In order to achieve the purpose, the technical scheme of the invention is as follows: the method proposes the optimization of precoding under the non-ideal condition of hardware based on the BRB algorithm:

for any search square M, set f _max = β (M) represents the upper bound of the value of the optimum point in M,representing a feasible point in M. In each iteration, the search squares are divided, and the upper and lower boundaries of the optimal point in the search squares are continuously reduced to approach the boundary until the optimal point is searched.

Set the original search grid to M _initial ＝[0,b _initial ]RequireGet M _initial One feasible point inThen the original square grid M _initial The upper and lower bounds of the value of the medium optimal point are respectively And then, entering an iterative algorithm, and considering that the optimal point is found when the constraint condition is met after finite iterations. Each iteration processes one search square, and the specific method of iteration is as follows:

s1, marking the initial grid of the iteration as M ₀ ＝[a ₀ ,b ₀ ]Taking M ₀ Middle feasible pointWill be the initial square M ₀ Divided into two small squares transversely

Where dim = argmax _k [b ₀ -a ₀ ] _k ,d＝[a ₀ +b ₀ ] _dim (2) small squaresThe upper bound of the medium optimum points is:

getMiddle feasible pointAt the moment, small checksThe lower bound of the medium optimum isWherein:

s2, small squaresRemoving parts which are unlikely to contain the optimal point, i.e. removing parts whose value is below the lower bound f _min And above the upper bound f _max To obtain reduced squares Given by the following theorem:

due to the objective functionIn the formula v _ik ,u _ik The values are as follows:

s3, confirming the reduced squareWhether a feasible solution exists.
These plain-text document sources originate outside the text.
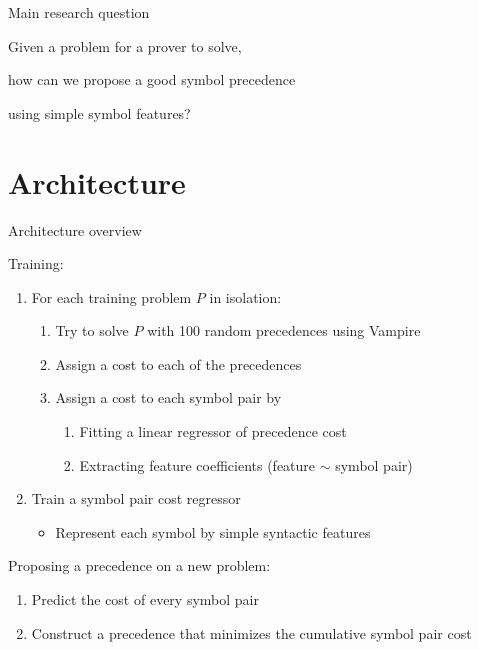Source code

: \documentclass{beamer}
\begin{document}
\begin{frame}{Main research question}

\centering

Given a problem for a prover to solve,

how can we propose a good symbol precedence

using simple symbol features?

\end{frame}

\section{Architecture}

\begin{frame}{Architecture overview}

Training:
\begin{enumerate}
	\item For each training problem $P$ in isolation:
	\begin{enumerate}
		\item Try to solve $P$ with 100 random precedences using Vampire
		\item Assign a cost to each of the precedences%
		\item Assign a cost to each symbol pair by
		\begin{enumerate}
			\item Fitting a linear regressor of precedence cost
			\item Extracting feature coefficients (feature $\sim$ symbol pair)
		\end{enumerate}
	\end{enumerate}
	\item Train a symbol pair cost regressor
	\begin{itemize}
		\item Represent each symbol by simple syntactic features
	\end{itemize}
\end{enumerate}

\vspace{.5cm}

Proposing a precedence on a new problem:
\begin{enumerate}
	\item Predict the cost of every symbol pair
	\item Construct a precedence that minimizes the cumulative symbol pair cost
\end{enumerate}

\end{frame}
\end{document}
If no feasible solution exists in the reduced square grids, deleting the square grids, otherwise, additionally defining new upper and lower boundaries of the optimal point, judging whether the conditions are met, and if not, entering next circulation S1;

s4, meeting the optimal pointThe precoding matrix w is the corresponding precoding matrix that needs to be found.

Claims

1. A precoding method for millimeter wave MIMO systems for maximizing system capacity under a condition that total transmission power of a base station is limited under a device non-ideal condition, comprising the steps of:

s1, establishing an objective function:

under the condition that the total transmitting power of the base station is limited, an objective function is established as follows:

wherein the system capacityg _k (SINR _k )＝log ₂ (1+SINR _k ) SINR is a function of the precoding matrix w;representing a precoding matrix corresponding to a user K, wherein K is the total number of users and N is the number of antennas, and transmitting a signal x _k Normalized, then | | | w _k || ² ＝||w _k x _k || ² The corresponding transmission power is shown, and P is the total transmission power of the base station; f (-) Ripphiz increases continuously and monotonically, g _k (. O) continuously and strictly monotonically increases, thus the problem turns into a monotonic optimization problem;

s2, optimizing the pre-coding under the non-ideal condition of hardware by adopting a BRB algorithm: setting a plurality of mutually disjoint search squares M, and setting f for any search square M _max β (M) represents the upper bound of the value of the optimum point in M,a feasible point in the M is represented,is represented by g _k Through iteration, in each iteration, the search square is divided, the upper and lower bounds of the optimal point in the search square are continuously reduced to approach the boundary until the optimal point is searched outEpsilon is an allowable error;

s3, obtaining the optimal point through the step S2The precoding matrix w of is targetedA precoding matrix.